Around 1,300 staff at the University of Liverpool began three weeks of strike action today in a fight over cuts to jobs in the faculty of health and life sciences, said UCU.

Last Friday UCU told the university the criteria for sacking staff are fundamentally flawed, there is evidence of age discrimination in how they have been applied, and the university is in serious breach of the Data Protection Act 2018 by using staff data for purposes staff haven't consented to.

Staff are on strike every working day over the next three weeks unless the university halts the cuts. The full strike dates are:

  • Monday 24 May - Friday 28 May
  • Tuesday 1 June - Friday 4 June
  • Monday 7 June - Friday 11 June

The strikes are going ahead during the crucial end of year examination period, meaning disruption for the university will be especially severe.

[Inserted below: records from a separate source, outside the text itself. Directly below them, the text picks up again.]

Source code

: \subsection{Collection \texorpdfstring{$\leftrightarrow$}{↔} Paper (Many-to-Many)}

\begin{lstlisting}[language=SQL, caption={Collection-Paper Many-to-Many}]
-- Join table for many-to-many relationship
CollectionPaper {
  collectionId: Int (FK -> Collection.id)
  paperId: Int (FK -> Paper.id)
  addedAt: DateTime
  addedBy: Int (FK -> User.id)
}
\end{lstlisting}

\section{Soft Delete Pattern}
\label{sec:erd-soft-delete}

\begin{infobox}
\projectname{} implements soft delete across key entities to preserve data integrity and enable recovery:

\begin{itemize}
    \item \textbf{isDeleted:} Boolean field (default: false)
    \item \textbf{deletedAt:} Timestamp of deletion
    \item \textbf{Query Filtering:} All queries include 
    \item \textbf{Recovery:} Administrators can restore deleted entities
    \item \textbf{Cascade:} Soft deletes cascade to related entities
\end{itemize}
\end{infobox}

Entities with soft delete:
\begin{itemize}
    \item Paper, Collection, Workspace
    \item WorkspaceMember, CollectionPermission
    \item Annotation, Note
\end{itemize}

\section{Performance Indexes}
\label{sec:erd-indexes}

The strikes come after 84% of members who voted in a ballot last month, backed strike action to fight the university's plans to slash teaching and research jobs in the faculty of health and life sciences. The university originally intended to sack up to 47 staff. This has since been revised down to 32 after UCU threatened industrial action. 

University managers have issued new criteria to 'rank and yank' the staff they deem worst performing. The original criteria were widely criticised by experts. Last week academics from the UCU branch at the University of Liverpool published a devastating research paper that labelled the new criteria as "statistically innumerate". The paper shows the redundancy selection criteria are wholly inappropriate for measuring performance; contravene written assurances that Higher Education Statistics Agency data will not be used to assess staff; and are based on woefully incomplete information.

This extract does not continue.